MAUP: correlation increases with aggregation, would error decrease? I know that, due to MAUP, as you coarsen the scale of analysis, you can expect the correlation coefficient to increase, variance to decrease (?), and regression coefficients to fluctuate.  Is there any predictable effect on the errors from a regression?  
 A: The Modifiable Areal Unit Problem (MAUP) is a particular case of aggregation bias, and the seminal papers on the MAUP build off of early investigations into such bias. Your question has, to my mind, a few misconceptions in it. First, it is not the case that correlation necessarily increases with aggregation; correlation can go either way. For example, I have seen real data where depressive symptoms are associated with BMI in roughly a 'U' shape. However, if one examines the association with the aggregated categories 'underweight', 'normal weight', or 'overweight' the association diminishes to almost nil, since the sloped part of the non-aggregated relationships do not correspond to the numerical cut-offs for the definitions of 'overweight' and 'underweight'.

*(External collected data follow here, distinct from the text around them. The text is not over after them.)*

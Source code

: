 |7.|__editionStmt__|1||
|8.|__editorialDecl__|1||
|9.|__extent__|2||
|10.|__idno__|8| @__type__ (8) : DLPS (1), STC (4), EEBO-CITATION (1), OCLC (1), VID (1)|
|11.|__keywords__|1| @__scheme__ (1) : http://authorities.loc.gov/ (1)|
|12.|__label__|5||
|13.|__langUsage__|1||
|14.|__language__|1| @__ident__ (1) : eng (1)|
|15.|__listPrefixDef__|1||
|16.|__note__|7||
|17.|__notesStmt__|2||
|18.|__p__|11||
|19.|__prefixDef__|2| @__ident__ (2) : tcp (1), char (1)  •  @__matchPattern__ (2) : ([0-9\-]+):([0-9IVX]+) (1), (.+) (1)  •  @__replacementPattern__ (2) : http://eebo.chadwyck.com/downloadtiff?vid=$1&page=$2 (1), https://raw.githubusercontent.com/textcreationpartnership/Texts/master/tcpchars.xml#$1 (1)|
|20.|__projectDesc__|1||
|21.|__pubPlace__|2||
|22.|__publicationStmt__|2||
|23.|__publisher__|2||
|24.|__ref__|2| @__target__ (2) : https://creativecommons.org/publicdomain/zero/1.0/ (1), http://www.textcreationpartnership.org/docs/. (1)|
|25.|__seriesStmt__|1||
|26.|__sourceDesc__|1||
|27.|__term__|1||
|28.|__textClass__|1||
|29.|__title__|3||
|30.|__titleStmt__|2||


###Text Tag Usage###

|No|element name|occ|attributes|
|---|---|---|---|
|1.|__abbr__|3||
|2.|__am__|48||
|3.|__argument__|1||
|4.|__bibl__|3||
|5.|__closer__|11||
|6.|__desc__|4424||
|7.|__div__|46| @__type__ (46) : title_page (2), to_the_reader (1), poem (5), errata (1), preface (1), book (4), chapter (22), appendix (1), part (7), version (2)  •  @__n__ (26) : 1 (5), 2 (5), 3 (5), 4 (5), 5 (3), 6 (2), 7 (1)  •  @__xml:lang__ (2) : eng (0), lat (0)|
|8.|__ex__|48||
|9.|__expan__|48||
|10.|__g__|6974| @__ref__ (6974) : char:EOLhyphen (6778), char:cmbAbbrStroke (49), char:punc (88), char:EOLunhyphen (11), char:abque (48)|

Second, your question leaves out a critically important issue: it is not merely scale that affects correlations, autocorrelations, variance measures, and inferences, but categorization. That is for a given scale (i.e. a given number of units to be aggregated to) the function that determines which individual (or lower level unit) ends up in which higher level unit also affects all these statistical measures.
The critical insight to take away from the MAUP literature is not the idea that there is a bias to be corrected, but rather that aggregation requires substantive theoretical justification. For example, if interested in school-children's vehicular-pedestrian collisions, school districts (which implement crossing-guard policies) would be a more appropriate definition of neighborhood than, say, police precincts. 
Example of categorization
In the picture below, the circle represents a city, and the blue dots represent affluent individuals, while the yellow triangles represent impoverished individuals (the thick black horizontal line might represent the tracks for which there is a "wrong side of" :). The red lines divide the city into three neighborhoods; notice that there is an economic gradient with the wealthier neighborhood up north, the middling neighborhood in the center, and the impoverished neighborhood in the south.

Now notice in this second image, that the city is identical with respect to the residents and their individual distributions of affluence/impoverishment, except that the red lines have been rearranged so that no there is no economic gradient, in other words the between neighborhood variance is now zero (also, for some reason the tracks are a different color, but that's irrelevant :). The scale (3 neighborhoods) remains the same, but the categorization function (who ends up in which neighborhood) is different.

References
Dudley, G. (1991). Scale, aggregation, and the modifiable areal unit problem. The Operational Geographer, 9(3):28–33.
Gehlke, C. E. and Biehl, K. (1934). Certain Effects of Grouping Upon the Size of the Correlation Coefficient in Census Tract Material. Journal of the American Statistical Association, 29(185):169–170. [One of the first ever papers to address aggregation bias.]
Lee, H. T. K. and Kemp, Z. (2000). Hierarchical reasoning and on-line analytical processing of spatial and temporal data. In Proceedings of the 9th International Symposium on Spatial Data Handling, Beijing, P.R. China. International Geographic Union. [This is one of the best papers I have read on the subject, but I think you have to track one of the authors down to obtain a copy.]
Openshaw, S. (1983). The modifiable areal unit problem. Concepts and Techniques in Modern Geography. Geo Books, Norwich, UK.
Openshaw, S. and Taylor, P. J. (1979). A million or so correlation coefficients: Three experiments on the modifiable area unit problem. In Wrigley, N. (ed.) Statistical Applications in the Spatial Sciences, pages 127–144. Pion, London, UK.